--- START ---

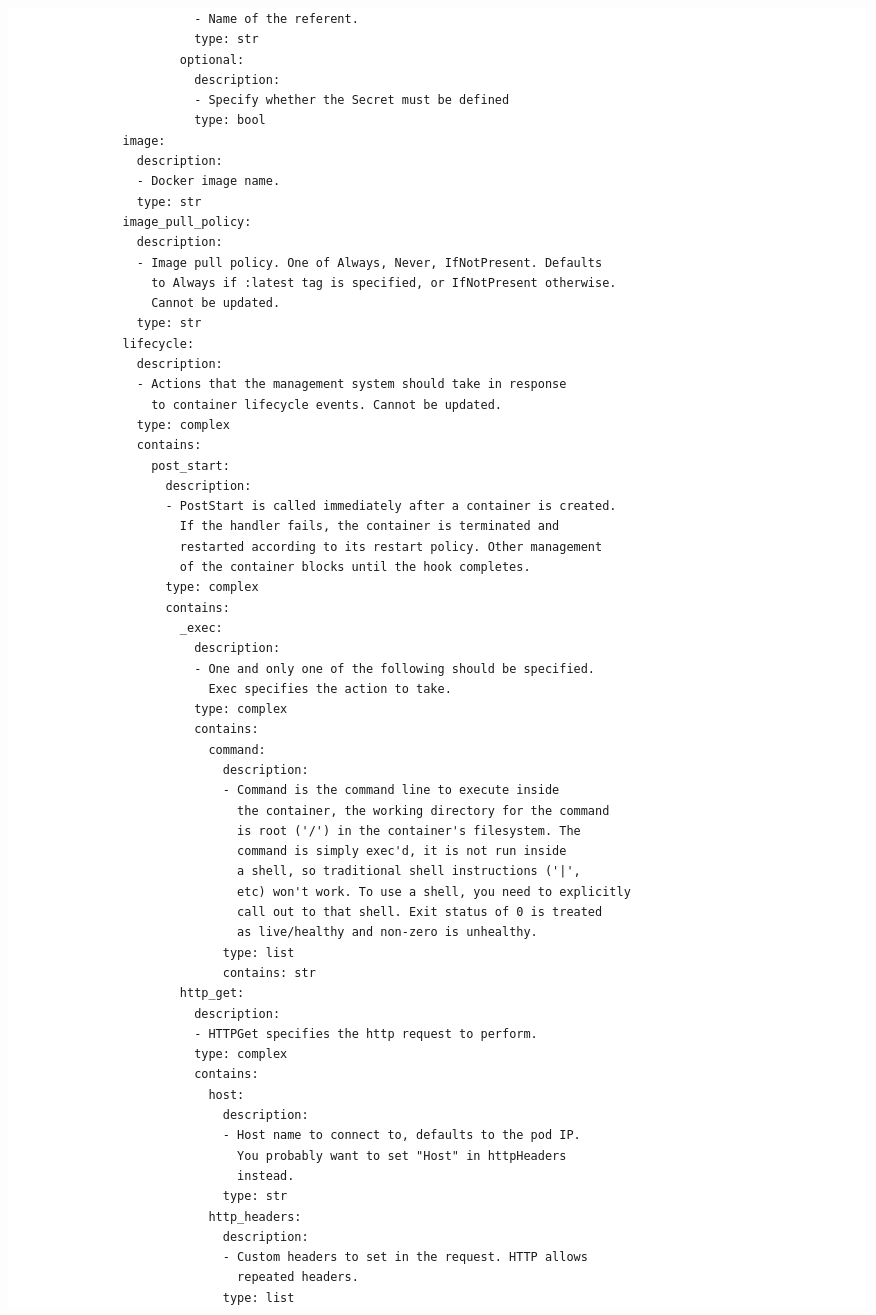                               - Name of the referent.
                              type: str
                            optional:
                              description:
                              - Specify whether the Secret must be defined
                              type: bool
                    image:
                      description:
                      - Docker image name.
                      type: str
                    image_pull_policy:
                      description:
                      - Image pull policy. One of Always, Never, IfNotPresent. Defaults
                        to Always if :latest tag is specified, or IfNotPresent otherwise.
                        Cannot be updated.
                      type: str
                    lifecycle:
                      description:
                      - Actions that the management system should take in response
                        to container lifecycle events. Cannot be updated.
                      type: complex
                      contains:
                        post_start:
                          description:
                          - PostStart is called immediately after a container is created.
                            If the handler fails, the container is terminated and
                            restarted according to its restart policy. Other management
                            of the container blocks until the hook completes.
                          type: complex
                          contains:
                            _exec:
                              description:
                              - One and only one of the following should be specified.
                                Exec specifies the action to take.
                              type: complex
                              contains:
                                command:
                                  description:
                                  - Command is the command line to execute inside
                                    the container, the working directory for the command
                                    is root ('/') in the container's filesystem. The
                                    command is simply exec'd, it is not run inside
                                    a shell, so traditional shell instructions ('|',
                                    etc) won't work. To use a shell, you need to explicitly
                                    call out to that shell. Exit status of 0 is treated
                                    as live/healthy and non-zero is unhealthy.
                                  type: list
                                  contains: str
                            http_get:
                              description:
                              - HTTPGet specifies the http request to perform.
                              type: complex
                              contains:
                                host:
                                  description:
                                  - Host name to connect to, defaults to the pod IP.
                                    You probably want to set "Host" in httpHeaders
                                    instead.
                                  type: str
                                http_headers:
                                  description:
                                  - Custom headers to set in the request. HTTP allows
                                    repeated headers.
                                  type: list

--- END ---

Brief: Repeat exactly the lines of the material from the one with "You probably want" through the end, both the first and the last included.

Solution for this exercise:
                                    You probably want to set "Host" in httpHeaders
                                    instead.
                                  type: str
                                http_headers:
                                  description:
                                  - Custom headers to set in the request. HTTP allows
                                    repeated headers.
                                  type: list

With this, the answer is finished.